The central bank’s target is for average inflation to be between 3 to 5 percent in both years.
Vincent Tsui, an economist at Standard Chartered Bank in Hong Kong, said the comments showed it was comfortable with the inflation outlook and would stay vigilant to the risk from Greece’s debt problems and of a US slowdown.
“Both factors implies BSP to stay put for now,” he said of the outlook for rates, although he saw room for a rise in reserve requirements to 21 percent at a July 28 policy review, taking them to their level before the global financial crisis.
The Bureau of Treasury said the Philippines plans to borrow 117 billion pesos ($2.7 billion) in the local debt market in the third quarter, 24 percent more than second-quarter debt sales.

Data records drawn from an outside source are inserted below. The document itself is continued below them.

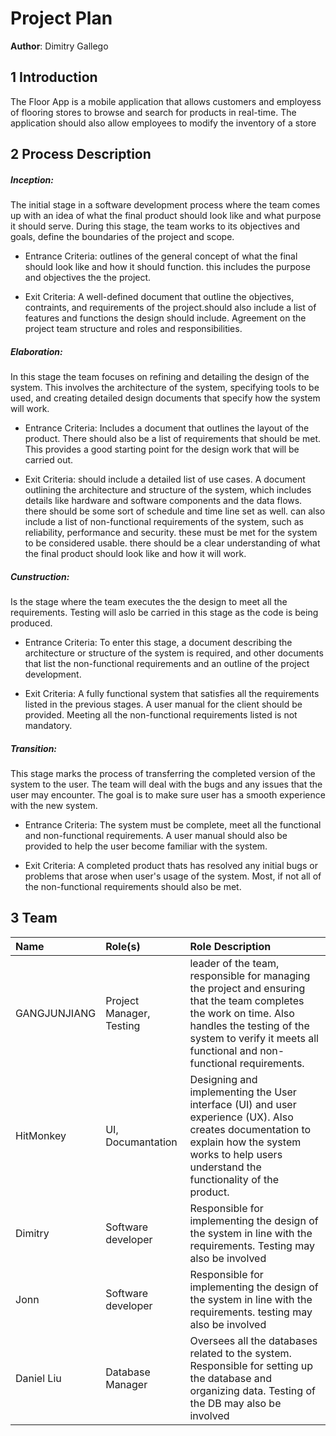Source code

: # Project Plan

**Author**: Dimitry Gallego

## 1 Introduction

The Floor App is a mobile application that allows customers and employess of flooring stores to browse and search for products in real-time. The application should also allow employees to modify the inventory of a store

## 2 Process Description

##### Inception: 
The initial stage in a software development process where the team comes up with an idea of what the final product should look like and what purpose it should serve.  During this stage, the team works to its objectives and goals, define the boundaries of the project and scope.
- Entrance Criteria: 
outlines of the general concept of what the final should look like and how it should function. this includes the purpose and objectives the the project.

- Exit Criteria:
A well-defined document that outline the objectives, contraints, and requirements of the project.should also include a list of features and functions the design should include. Agreement on the project team structure and roles and responsibilities.

##### Elaboration:
In this stage the team focuses on refining and detailing the design of the system. This involves the architecture of the system, specifying tools to be used, and creating detailed design documents that specify how the system will work.
- Entrance Criteria: Includes a document that  outlines the layout of the product. There should also be a list of requirements that should be met. This provides a good starting point for the design work that will be carried out.

- Exit Criteria: should include a detailed list of use cases. A document outlining the architecture and structure of the system, which includes details like hardware and software components and the data flows. there should be some sort of schedule and time line set as well. can also include a list of non-functional requirements of the system, such as reliability, performance and security. these must be met for the system to be considered usable. there should be a clear understanding of what the final product should look like and how it will work.

##### Cunstruction:
Is the stage where the team executes the the design to meet all the requirements. Testing will aslo be carried in this stage as the code is being produced.
- Entrance Criteria: To enter this stage, a document describing the architecture or structure of the system is required, and other documents that list the non-functional requirements and an outline of the project development.

- Exit Criteria: A fully functional system that satisfies all the requirements listed in the previous stages. A user manual for the client should be provided. Meeting all the non-functional requirements listed is not mandatory.


##### Transition:
This stage marks the process of transferring the completed version of the system to the user. The team will deal with the bugs and any issues that the user may encounter. The goal is to make sure user has a smooth experience with the new system.

- Entrance Criteria: The system must be complete, meet all the functional and non-functional requirements. A user manual should also be provided to help the user become familiar with the system.

- Exit Criteria: A completed product thats has resolved any initial bugs or problems that arose when user's usage of the system. Most, if not all of the non-functional requirements should also be met. 

## 3 Team

|Name| Role(s)| Role Description|
|:---------|:---------|:---------|
|GANGJUNJIANG|Project Manager, Testing| leader of the team, responsible for managing the project and ensuring that the team completes the work on time. Also handles the testing of the system to verify it meets all functional and non-functional requirements.|
|HitMonkey|UI, Documantation|Designing and implementing the User interface (UI) and user experience (UX). Also creates documentation to explain how the system works to help users understand the functionality of the product.|
|Dimitry|Software developer|Responsible for implementing the design of the system in line with the requirements. Testing may also be involved|
|Jonn|Software developer|Responsible for implementing the design of the system in line with the requirements. testing may also be involved|
|Daniel Liu|Database Manager|Oversees all the databases related to the system. Responsible for setting up the database and organizing data. Testing of the DB may also be involved|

The Treasury’s September quarter borrowing plan is same as the original debt sales set for April to June, although actual issues totalled just 94.021 billion pesos, based on Reuters’ calculations of state auction bid awards. The number does not include over-the-counter Treasury sales to state corporations.
The Treasury rejected some auction bids in the second quarter as some banks demanded higher rates.
The government, which heavily relies on borrowing to fund its budget deficit, plans to sell a total 830.9 billion pesos debt this year, of which 77 percent would be sourced from the local market.
It will sell 54 billion pesos of Treasury bills in six auctions and 63 billion pesos of T-bonds in seven auctions in the July to September period.
The size of the Treasury bill auctions was kept at 9 billion pesos, but the benchmark 91-day volume was raised to 2 billion pesos from 1.5 billion pesos.
The size of the 182-day T-bill offers were cut by 500 million to 3 billion pesos.
Manila has set a budget deficit target of 82 billion pesos in the third quarter.
It is well on track to meet this year’s budget deficit target of 300 billion pesos, or 3.2 percent of GDP, with the five-month shortfall only at 9.54 billion pesos due mainly to government underspending, data showed.
The government plans to cut the shortfall further to 2.6 percent in 2012 and to 2.0 percent by 2013, keeping it at that level until 2016 when President Benigno Aquino’s term ends. 
Manila will launch an offer to swap shorter-dated local bonds for new 10.5-year and 20-year debt on July 5, as part of its liability management program, one of the deal arrangers said.